*TASK TO COMPLETE*.
Go through the records below and return each line that has "production" in it.

Data entries
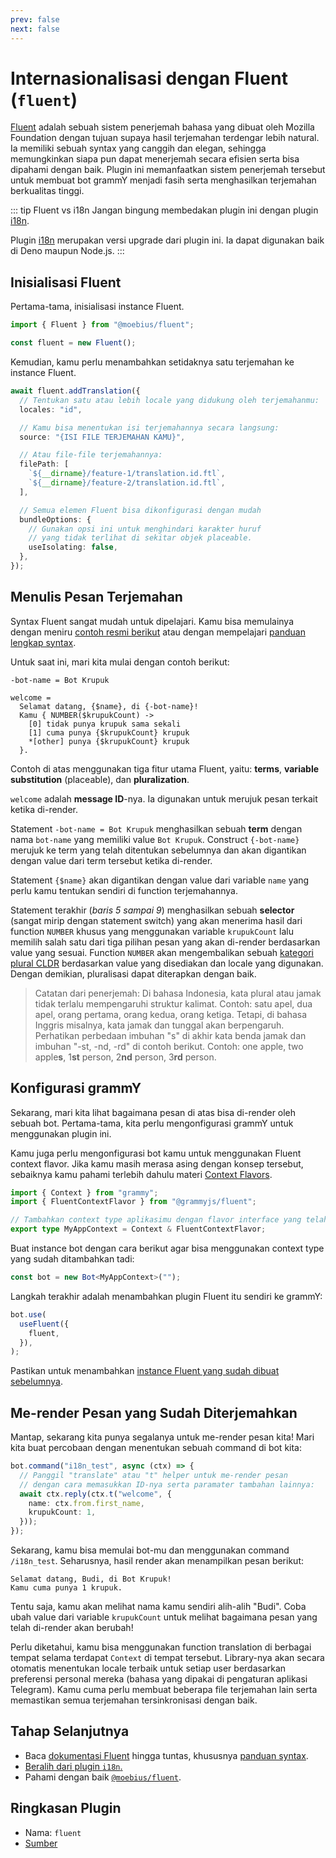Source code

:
 ```yaml
---
prev: false
next: false
---
```


# Internasionalisasi dengan Fluent (`fluent`)

[Fluent](https://projectfluent.org/) adalah sebuah sistem penerjemah bahasa yang dibuat oleh Mozilla Foundation dengan tujuan supaya hasil terjemahan terdengar lebih natural.
Ia memiliki sebuah syntax yang canggih dan elegan, sehingga memungkinkan siapa pun dapat menerjemah secara efisien serta bisa dipahami dengan baik.
Plugin ini memanfaatkan sistem penerjemah tersebut untuk membuat bot grammY menjadi fasih serta menghasilkan terjemahan berkualitas tinggi.

::: tip Fluent vs i18n
Jangan bingung membedakan plugin ini dengan plugin [i18n](./i18n).

Plugin [i18n](./i18n) merupakan versi upgrade dari plugin ini.
Ia dapat digunakan baik di Deno maupun Node.js.
:::

## Inisialisasi Fluent

Pertama-tama, inisialisasi instance Fluent.

```ts
import { Fluent } from "@moebius/fluent";

const fluent = new Fluent();
```

Kemudian, kamu perlu menambahkan setidaknya satu terjemahan ke instance Fluent.

```ts
await fluent.addTranslation({
  // Tentukan satu atau lebih locale yang didukung oleh terjemahanmu:
  locales: "id",

  // Kamu bisa menentukan isi terjemahannya secara langsung:
  source: "{ISI FILE TERJEMAHAN KAMU}",

  // Atau file-file terjemahannya:
  filePath: [
    `${__dirname}/feature-1/translation.id.ftl`,
    `${__dirname}/feature-2/translation.id.ftl`,
  ],

  // Semua elemen Fluent bisa dikonfigurasi dengan mudah
  bundleOptions: {
    // Gunakan opsi ini untuk menghindari karakter huruf
    // yang tidak terlihat di sekitar objek placeable.
    useIsolating: false,
  },
});
```

## Menulis Pesan Terjemahan

Syntax Fluent sangat mudah untuk dipelajari.
Kamu bisa memulainya dengan meniru [contoh resmi berikut](https://projectfluent.org/#examples) atau dengan mempelajari [panduan lengkap syntax](https://projectfluent.org/fluent/guide/).

Untuk saat ini, mari kita mulai dengan contoh berikut:

```ftl
-bot-name = Bot Krupuk

welcome =
  Selamat datang, {$name}, di {-bot-name}!
  Kamu { NUMBER($krupukCount) ->
    [0] tidak punya krupuk sama sekali
    [1] cuma punya {$krupukCount} krupuk
    *[other] punya {$krupukCount} krupuk
  }.
```

Contoh di atas menggunakan tiga fitur utama Fluent, yaitu: **terms**, **variable substitution** (placeable), dan **pluralization**.

`welcome` adalah **message ID**-nya.
Ia digunakan untuk merujuk pesan terkait ketika di-render.

Statement `-bot-name = Bot Krupuk` menghasilkan sebuah **term** dengan nama `bot-name` yang memiliki value `Bot Krupuk`.
Construct `{-bot-name}` merujuk ke term yang telah ditentukan sebelumnya dan akan digantikan dengan value dari term tersebut ketika di-render.

Statement `{$name}` akan digantikan dengan value dari variable `name` yang perlu kamu tentukan sendiri di function terjemahannya.

Statement terakhir (_baris 5 sampai 9_) menghasilkan sebuah **selector** (sangat mirip dengan statement switch) yang akan menerima hasil dari function `NUMBER` khusus yang menggunakan variable `krupukCount` lalu memilih salah satu dari tiga pilihan pesan yang akan di-render berdasarkan value yang sesuai.
Function `NUMBER` akan mengembalikan sebuah [kategori plural CLDR](https://www.unicode.org/cldr/cldr-aux/charts/30/supplemental/language_plural_rules.html) berdasarkan value yang disediakan dan locale yang digunakan.
Dengan demikian, pluralisasi dapat diterapkan dengan baik.

> Catatan dari penerjemah: Di bahasa Indonesia, kata plural atau jamak tidak terlalu mempengaruhi struktur kalimat.
> Contoh: satu apel, dua apel, orang pertama, orang kedua, orang ketiga.
> Tetapi, di bahasa Inggris misalnya, kata jamak dan tunggal akan berpengaruh.
> Perhatikan perbedaan imbuhan "s" di akhir kata benda jamak dan imbuhan "-st, -nd, -rd" di contoh berikut.
> Contoh: one apple, two apple**s**, 1**st** person, 2**nd** person, 3**rd** person.

## Konfigurasi grammY

Sekarang, mari kita lihat bagaimana pesan di atas bisa di-render oleh sebuah bot.
Pertama-tama, kita perlu mengonfigurasi grammY untuk menggunakan plugin ini.

Kamu juga perlu mengonfigurasi bot kamu untuk menggunakan Fluent context flavor.
Jika kamu masih merasa asing dengan konsep tersebut, sebaiknya kamu pahami terlebih dahulu materi [Context Flavors](../guide/context#context-flavor).

```ts
import { Context } from "grammy";
import { FluentContextFlavor } from "@grammyjs/fluent";

// Tambahkan context type aplikasimu dengan flavor interface yang telah disediakan.
export type MyAppContext = Context & FluentContextFlavor;
```

Buat instance bot dengan cara berikut agar bisa menggunakan context type yang sudah ditambahkan tadi:

```ts
const bot = new Bot<MyAppContext>("");
```

Langkah terakhir adalah menambahkan plugin Fluent itu sendiri ke grammY:

```ts
bot.use(
  useFluent({
    fluent,
  }),
);
```

Pastikan untuk menambahkan [instance Fluent yang sudah dibuat sebelumnya](#inisialisasi-fluent).

## Me-render Pesan yang Sudah Diterjemahkan

Mantap, sekarang kita punya segalanya untuk me-render pesan kita!
Mari kita buat percobaan dengan menentukan sebuah command di bot kita:

```ts
bot.command("i18n_test", async (ctx) => {
  // Panggil "translate" atau "t" helper untuk me-render pesan
  // dengan cara memasukkan ID-nya serta paramater tambahan lainnya:
  await ctx.reply(ctx.t("welcome", {
    name: ctx.from.first_name,
    krupukCount: 1,
  }));
});
```

Sekarang, kamu bisa memulai bot-mu dan menggunakan command `/i18n_test`.
Seharusnya, hasil render akan menampilkan pesan berikut:

```text
Selamat datang, Budi, di Bot Krupuk!
Kamu cuma punya 1 krupuk.
```

Tentu saja, kamu akan melihat nama kamu sendiri alih-alih "Budi".
Coba ubah value dari variable `krupukCount` untuk melihat bagaimana pesan yang telah di-render akan berubah!

Perlu diketahui, kamu bisa menggunakan function translation di berbagai tempat selama terdapat `Context` di tempat tersebut.
Library-nya akan secara otomatis menentukan locale terbaik untuk setiap user berdasarkan preferensi personal mereka (bahasa yang dipakai di pengaturan aplikasi Telegram).
Kamu cuma perlu membuat beberapa file terjemahan lain serta memastikan semua terjemahan tersinkronisasi dengan baik.

## Tahap Selanjutnya

- Baca [dokumentasi Fluent](https://projectfluent.org/) hingga tuntas, khususnya [panduan syntax](https://projectfluent.org/fluent/guide/).
- [Beralih dari plugin `i18n`.](https://github.com/grammyjs/fluent#i18n-plugin-replacement)
- Pahami dengan baik [`@moebius/fluent`](https://github.com/the-moebius/fluent#readme).

## Ringkasan Plugin

- Nama: `fluent`
- [Sumber](https://github.com/grammyjs/fluent)
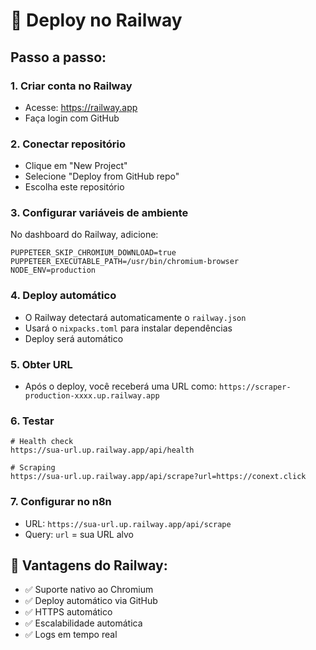 # 🚀 Deploy no Railway

## Passo a passo:

### 1. Criar conta no Railway
- Acesse: https://railway.app
- Faça login com GitHub

### 2. Conectar repositório
- Clique em "New Project"
- Selecione "Deploy from GitHub repo"
- Escolha este repositório

### 3. Configurar variáveis de ambiente
No dashboard do Railway, adicione:
```
PUPPETEER_SKIP_CHROMIUM_DOWNLOAD=true
PUPPETEER_EXECUTABLE_PATH=/usr/bin/chromium-browser
NODE_ENV=production
```

### 4. Deploy automático
- O Railway detectará automaticamente o `railway.json`
- Usará o `nixpacks.toml` para instalar dependências
- Deploy será automático

### 5. Obter URL
- Após o deploy, você receberá uma URL como:
  `https://scraper-production-xxxx.up.railway.app`

### 6. Testar
```
# Health check
https://sua-url.up.railway.app/api/health

# Scraping
https://sua-url.up.railway.app/api/scrape?url=https://conext.click
```

### 7. Configurar no n8n
- URL: `https://sua-url.up.railway.app/api/scrape`
- Query: `url` = sua URL alvo

## 🎯 Vantagens do Railway:
- ✅ Suporte nativo ao Chromium
- ✅ Deploy automático via GitHub
- ✅ HTTPS automático
- ✅ Escalabilidade automática
- ✅ Logs em tempo real
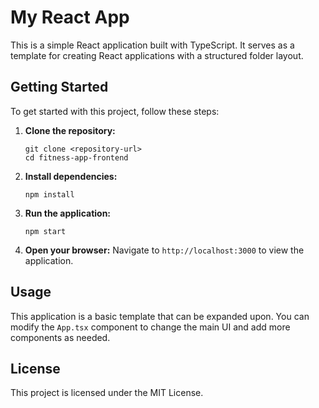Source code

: # My React App

This is a simple React application built with TypeScript. It serves as a template for creating React applications with a structured folder layout.

## Getting Started

To get started with this project, follow these steps:

1. **Clone the repository:**
   ```
   git clone <repository-url>
   cd fitness-app-frontend
   ```

2. **Install dependencies:**
   ```
   npm install
   ```

3. **Run the application:**
   ```
   npm start
   ```

4. **Open your browser:**
   Navigate to `http://localhost:3000` to view the application.

## Usage

This application is a basic template that can be expanded upon. You can modify the `App.tsx` component to change the main UI and add more components as needed.

## License

This project is licensed under the MIT License.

*EXERCISE RESULT*.
NODE_ENV=production
  `https://scraper-production-xxxx.up.railway.app`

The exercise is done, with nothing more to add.